Studies show that teens who text and drive can actually take their eyes off the road for up to the length of a football field – that is a football field too long; with the even scarier thought of the number of people that could get hurt or lose their lives in just half that time. It’s time to help spread the word about not texting while driving and with thumb socks teens can have fun doing it.
The “Thumb Wars” campaign runs through August 2, 2012, with teens who sign up at DoSomething being able to receive two pairs of super-powered thumb socks to share with friends or family who text and drive (thumb socks actually do not have super powers but totally look like they do). Teens are encouraged to wear the socks while driving and share them with their friends in surprising ways to help prevent texting while driving.
Vehicle crashes are the number one killer of teenagers in this country and teens are the most likely of all demographics to be in a distracted driving car accident because of a cell phone. Currently most campaigns on texting and driving use scare tactics to get teens to change their behavior. However, scare tactics are not always effective and research has shown they can often backfire. DoSomething.org, the nation’s largest organization for teens and social change, and Sprint are taking a different approach – making engagement with this issue fun for teens.
“Approximately 40 percent of American teens say they have been in a car with someone who was using their phone in a way that put them in danger,” said Sprint’s Director of Community Affairs Debby Ballard. “That is why we have once again partnered with DoSomething.org to bring awareness to this issue and help put a stop to texting and driving.”
Shum Jr. has done a fantastic job spreading the word, and with other celebrity supporters like funnymen Joel McHale and Ken Jeong who started a thumb war in honor of 2010’s inaugural campaign, the hope is that every teen – and their friends, siblings, and parents – will take heed and not only stop texting while driving, but also become an example to friends and family by wearing the socks while driving, or at least by supporting the no texting while driving campaign.

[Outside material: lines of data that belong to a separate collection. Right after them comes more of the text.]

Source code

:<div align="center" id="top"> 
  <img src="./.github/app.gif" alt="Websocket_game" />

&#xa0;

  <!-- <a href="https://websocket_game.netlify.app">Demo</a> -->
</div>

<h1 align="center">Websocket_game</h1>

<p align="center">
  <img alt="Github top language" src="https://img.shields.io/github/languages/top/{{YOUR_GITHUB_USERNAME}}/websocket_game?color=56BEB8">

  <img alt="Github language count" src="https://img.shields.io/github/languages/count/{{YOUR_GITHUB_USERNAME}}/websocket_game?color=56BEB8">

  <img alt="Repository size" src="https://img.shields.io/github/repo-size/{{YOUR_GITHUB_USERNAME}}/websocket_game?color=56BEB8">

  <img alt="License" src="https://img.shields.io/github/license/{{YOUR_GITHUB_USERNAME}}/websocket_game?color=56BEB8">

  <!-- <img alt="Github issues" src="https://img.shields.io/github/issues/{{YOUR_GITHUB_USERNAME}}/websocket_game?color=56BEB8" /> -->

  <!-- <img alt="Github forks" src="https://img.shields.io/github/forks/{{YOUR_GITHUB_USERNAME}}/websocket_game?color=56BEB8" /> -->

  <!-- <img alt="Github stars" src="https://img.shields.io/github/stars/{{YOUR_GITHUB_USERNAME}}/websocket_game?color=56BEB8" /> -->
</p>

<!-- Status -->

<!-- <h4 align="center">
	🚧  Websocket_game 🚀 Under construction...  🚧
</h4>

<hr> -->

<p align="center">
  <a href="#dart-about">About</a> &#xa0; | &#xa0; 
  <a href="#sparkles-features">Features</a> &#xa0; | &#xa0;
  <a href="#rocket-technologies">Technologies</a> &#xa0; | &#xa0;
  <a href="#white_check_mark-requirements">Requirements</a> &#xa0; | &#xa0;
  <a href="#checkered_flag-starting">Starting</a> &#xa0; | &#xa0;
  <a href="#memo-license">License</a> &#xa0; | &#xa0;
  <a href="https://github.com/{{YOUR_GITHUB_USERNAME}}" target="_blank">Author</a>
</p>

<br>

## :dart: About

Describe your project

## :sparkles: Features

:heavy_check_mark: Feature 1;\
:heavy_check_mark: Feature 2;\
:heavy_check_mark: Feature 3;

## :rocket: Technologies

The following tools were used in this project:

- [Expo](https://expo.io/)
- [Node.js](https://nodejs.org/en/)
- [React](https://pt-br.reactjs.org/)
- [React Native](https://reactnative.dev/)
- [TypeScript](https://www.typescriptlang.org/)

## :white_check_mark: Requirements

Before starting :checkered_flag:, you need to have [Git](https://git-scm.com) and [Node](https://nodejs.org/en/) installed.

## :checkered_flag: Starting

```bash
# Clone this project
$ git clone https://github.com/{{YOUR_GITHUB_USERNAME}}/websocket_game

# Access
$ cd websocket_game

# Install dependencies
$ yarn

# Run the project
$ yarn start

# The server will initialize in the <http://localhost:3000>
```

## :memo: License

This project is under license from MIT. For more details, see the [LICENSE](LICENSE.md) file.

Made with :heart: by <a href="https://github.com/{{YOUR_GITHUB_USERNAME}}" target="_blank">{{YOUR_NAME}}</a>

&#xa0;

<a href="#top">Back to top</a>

The California Highway Patrol has been battling the war against texting and driving for years, and although they may have had some success with some very compelling data or videos containing extremely insightful information or strong messages, teens and parents are still on the roads texting while driving ignoring the warnings. In fact, one of the most favored CHP videos of all time was humorous enough to make somewhat of an impact, but with statistics as they are today many believe that it only further proved that humor has a much better impact on teens than scare tactics.
Teens may also not realize that ticket fines can be outrageous as well as auto insurance rates once tickets or accidents hit their record, and they will hit shortly after the event occurs. Equally gloomy but not all that shocking is that it isn’t anymore uncommon to pull up to a stoplight or be seated at a restaurant only to look over and see an entire family texting; some people’s view of quality family time certainly isn’t what it used to when it used to be that families played board games or enjoyed a day at the beach, with cell phones completely out of the picture.
This may be a tech-savvy nation with the latest and greatest gadgets that enable anything and everything under and on the moon including the enhancement of quality of life, but technology will never be able to replace life. So please save texting for couch potato moments and friend hanging and help spread the word about “Thumb Wars.” You never know, the impact you make could be a life saved such as your own or someone you know and love.
For now, kick off your shoes (leaving just your socks on), grab a friend, mom or dad, and get your thumb socks on for a game of thumb wars on the nearest hardwood floor (see who can keep their balance the longest); hang your thumb socks from your radio knobs for constant reminders when driving not to text or make up your own thumb wars game – just do something to show that text-offender in your life you care and spread the word about “Thumb Wars.”